If you don't mind me answering this, I'll take a shot.
If your mutual fund holds 1000 stocks, and sells 200 of them (partial or full sale) during a year, you only have capital gains (or losses) on those 200 sales. I think a mutual fund must distribute at least 90% of those capital gains, as well as dividends.
The other 800 stocks can increase (or decrease) in value, but if they haven't sold them there is no cap gain and no cap gains distribution. So the mutual fund can increase in value (growing your portfolio) through the stocks it continues to hold AND also provide a flow of income through distributions on the stocks it sells and dividends the stocks pay.
It's all variable based on how much trading there is in the fund, and how profitable the trading was. Dividend distribution tends to be more steady but there's no guarantee the fund manager will stay with some of those dividend producing stocks.
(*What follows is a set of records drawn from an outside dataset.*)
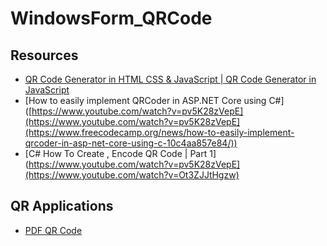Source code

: # WindowsForm_QRCode

## Resources
- [QR Code Generator in HTML CSS & JavaScript | QR Code Generator in JavaScript](https://www.youtube.com/watch?v=pv5K28zVepE)
- [How to easily implement QRCoder in ASP.NET Core using C#]([https://www.youtube.com/watch?v=pv5K28zVepE](https://www.youtube.com/watch?v=pv5K28zVepE](https://www.freecodecamp.org/news/how-to-easily-implement-qrcoder-in-asp-net-core-using-c-10c4aa857e84/))
- [C# How To Create , Encode QR Code | Part 1](https://www.youtube.com/watch?v=pv5K28zVepE](https://www.youtube.com/watch?v=Ot3ZJJtHgzw)

## QR Applications
- [PDF QR Code](https://tr.qr-code-generator.com/types/pdf-qr-code/?gclid=CjwKCAjwq-WgBhBMEiwAzKSH6I3GkEHwHEQ9TtYSIylz29ZsGpgRSPZReh4Y_4SgMEhB4aSb2TkpuBoCDmgQAvD_BwE&campaignid=12410519687&adgroupid=119831184162&cpid=02dc792b-290f-4aa7-ae8a-18e4233c2bad&gclid=CjwKCAjwq-WgBhBMEiwAzKSH6I3GkEHwHEQ9TtYSIylz29ZsGpgRSPZReh4Y_4SgMEhB4aSb2TkpuBoCDmgQAvD_BwE)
And a lot depends on the type of fund. Actively managed funds tend to have more turnover and generate larger distributions than index funds.
That's why I don't think I'll plan on those alone as my cash flow and won't necessarily adjust my spending based on having larger or smaller distributions.
But it is a way of getting a cash flow that seems to be more or less what I think I will need. Some years I may need to liquidate more assets, others I may need to reinvest some of the distributions based on how much I get, and I may need to rebalance assets, but I think it will take some of the decision making on which assets to sell out of my hands. Or rather, when I make those decisions, most of the time it will be because of rebalancing or doing it on the merits of the investments, rather than having to make a decision to sell because I need the cash, either immediately or to fund a CD ladder for the future.
Put another way, reinvesting distributions is literally buying more shares of the mutual fund. It's a good forced savings while you are accumulating a nest egg. But when you are needing income from your investments, it doesn't make sense to me to automatically buy more of the mutual fund and have to sell something else. I'll take the money from the distibutions and then decide whether I want to use the money as income, invest in something else, or invest it back into the same fund.
As far as rebalancing goes,
generally in a good year a stock fund will both have more distributions and also grow in value, so it makes sense take the distributions away from it. And in a bad year it
generally has a smaller distribution and may go down in value, so it makes sense to get income from another source that had been doing better. Lots of exceptions there, of course, but I think the strategy is consistent with trying to keep a portfolio balanced without have to exchange assets too much.
There's probably a flaw in there that distributions and dividends from bond and money funds may be higher and throw off the balance. I still need to study that and see if I need to adjust my strategy.